Computational Design of Active 3D-Printed Multi-State Structures for Shape Morphing

TL;DR

This paper presents a computational framework for designing multi-state 3D-printed active structures capable of shape morphing with a single input, combining topology optimization and multi-material printing to enable versatile, programmable deformation modes.

Contribution

It introduces a novel topology optimization method based on power diagrams and a multi-material dithering scheme for creating multi-state active structures without additional training steps.

Findings

Structures achieved desired deformation modes in simulations and experiments.

The framework is applicable to diverse fields like aerospace, robotics, and computer graphics.

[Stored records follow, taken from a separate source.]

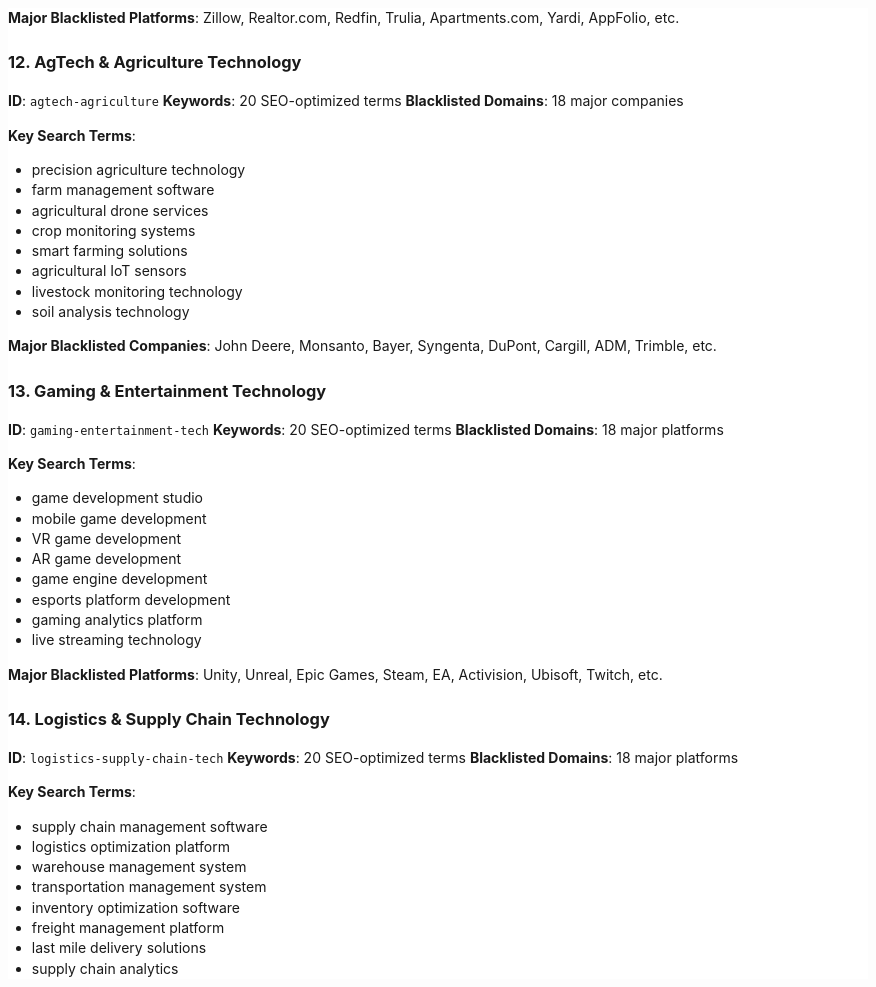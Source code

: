 **Major Blacklisted Platforms**: Zillow, Realtor.com, Redfin, Trulia, Apartments.com, Yardi, AppFolio, etc.

### 12. AgTech & Agriculture Technology
**ID**: `agtech-agriculture`
**Keywords**: 20 SEO-optimized terms
**Blacklisted Domains**: 18 major companies

**Key Search Terms**:
- precision agriculture technology
- farm management software
- agricultural drone services
- crop monitoring systems
- smart farming solutions
- agricultural IoT sensors
- livestock monitoring technology
- soil analysis technology

**Major Blacklisted Companies**: John Deere, Monsanto, Bayer, Syngenta, DuPont, Cargill, ADM, Trimble, etc.

### 13. Gaming & Entertainment Technology
**ID**: `gaming-entertainment-tech`
**Keywords**: 20 SEO-optimized terms
**Blacklisted Domains**: 18 major platforms

**Key Search Terms**:
- game development studio
- mobile game development
- VR game development
- AR game development
- game engine development
- esports platform development
- gaming analytics platform
- live streaming technology

**Major Blacklisted Platforms**: Unity, Unreal, Epic Games, Steam, EA, Activision, Ubisoft, Twitch, etc.

### 14. Logistics & Supply Chain Technology
**ID**: `logistics-supply-chain-tech`
**Keywords**: 20 SEO-optimized terms
**Blacklisted Domains**: 18 major platforms

**Key Search Terms**:
- supply chain management software
- logistics optimization platform
- warehouse management system
- transportation management system
- inventory optimization software
- freight management platform
- last mile delivery solutions
- supply chain analytics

Experimental results show promising shape morphing capabilities despite fabrication limitations.

Abstract

Active structures have the ability to change their shape, properties, and functionality as a response to changing operational conditions, which makes them more versatile than their static counterparts. However, most active structures currently lack the capability to achieve multiple, different target states with a single input actuation or require a tedious material programming step. Furthermore, the systematic design and fabrication of active structures is still a challenge as many structures are designed by hand in a trial and error process and thus are limited by engineers' knowledge and experience. In this work, a computational design and fabrication framework is proposed to generate structures with multiple target states for one input actuation that don't require a separate training step. A material dithering scheme based on multi-material 3D printing is combined with locally applied copper coil heating elements and sequential heating patterns to control the thermo-mechanical properties of the structures and switch between the different deformation modes. A novel topology optimization approach based on power diagrams is used to encode the different target states in the structure while ensuring the fabricability of the structures and the compatibility with the drop-in heating elements. The versatility of the proposed framework is demonstrated for four different example structures from engineering and computer graphics. The numerical and experimental results show that the optimization framework can produce structures that show the desired motion, but experimental accuracy is limited by current fabrication methods. The generality of the proposed method makes it suitable for the development of structures for applications in many different fields from aerospace to robotics to animated fabrication in computer graphics.